Audrey Azoulay, Director-General, UNESCO
Audrey Azoulay, Director-General, UNESCO

The Director General of the United Nations Educational, Scientific and Cultural Organization (UNESCO), Ms Audrey Azoulay, has said that “impunity for killings of journalists has slightly decreased, but remains extremely high.” She disclosed this in her 2018 report on the Safety of Journalists and the Danger of Impunity, which she submitted to the Intergovernmental Council of the International Programme for the Development of Communication (IPDC).

The report provides an analysis of the instances of killings of journalists and associated media personnel that were condemned by the UNESCO DG in 2016 and 2017. It also takes stock of the status of judicial enquiries conducted on each of the killings recorded by UNESCO between 2006 and 2017, based on information provided by its Member States.

The report provides data collected and analysed by UNESCO on killings of journalists that took place from January 1, 2016 to December 31, 2017. It also analyzes the status of judicial enquiries of the killings recorded by UNESCO since 2006, based on information made available to it by UNESCO Member States.
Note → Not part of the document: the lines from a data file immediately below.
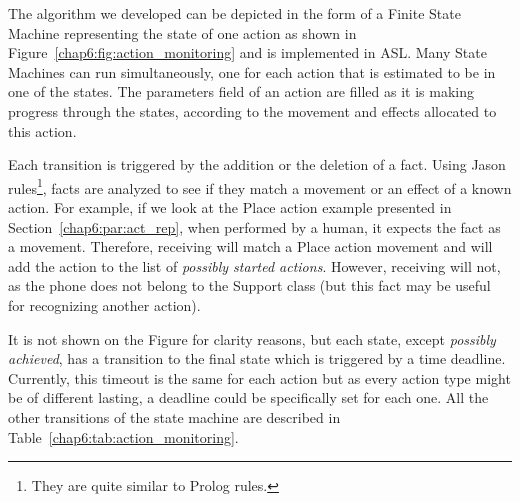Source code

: \documentclass[a4paper,11pt,twoside]{StyleThese}
\begin{document}
The algorithm we developed can be depicted in the form of a Finite State Machine representing the state of one action as shown in Figure~\ref{chap6:fig:action_monitoring} and is implemented in ASL. Many State Machines can run simultaneously, one for each action that is estimated to be in one of the states. The parameters field of an action are filled as it is making progress through the states, according to the movement and effects allocated to this action.


\thispagestyle{example}

Each transition is triggered by the addition or the deletion of a fact. Using Jason rules\footnote{They are quite similar to Prolog rules.}, facts are analyzed to see if they match a movement or an effect of a known action. For example, if we look at the Place action example presented in Section~\ref{chap6:par:act_rep}, when performed by a human, it expects the fact  as a movement. Therefore, receiving  will match a Place action movement and will add the action to the list of \emph{possibly started actions}. However, receiving  will not, as the phone does not belong to the Support class (but this fact may be useful for recognizing another action).
 
It is not shown on the Figure for clarity reasons, but each state, except \emph{possibly achieved}, has a transition to the final state which is triggered by a time deadline. Currently, this timeout is the same for each action but as every action type might be of different lasting, a deadline could be specifically set for each one. All the other transitions of the state machine are described in Table~\ref{chap6:tab:action_monitoring}.


\end{document}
The UNESCO report documents 182 journalists killed in 2016 and 2017 and shows a slight decrease in the number of fatalities compared to the previous two-year period which however, when compared to earlier periods, such as 2007 to 2011, is considered high.

The report shows that while in 2016, the largest number of killings occurred in the Arab States (31%), in 2017, the highest number of killing of journalists took place in the Asia and the Pacific region (34% of all killings). There was also a rise in the percentage of women journalists among those who were killed in 2017 marking the continuation of a trend that has become apparent over the last years. Though the proportion of women among journalists killed has risen, the majority of the journalists killed are men.

It also showed an increase in the number of journalists killed outside of armed conflict zones, with a majority of journalists (55%) in 2017 killed in countries not experiencing armed conflict. Many of these journalists killed in countries not experiencing armed conflict were reporting on issues related to corruption, trafficking, and political maleficence. A trend that has emerged from observations of previous years shows that local journalists remain the vast majority of victims.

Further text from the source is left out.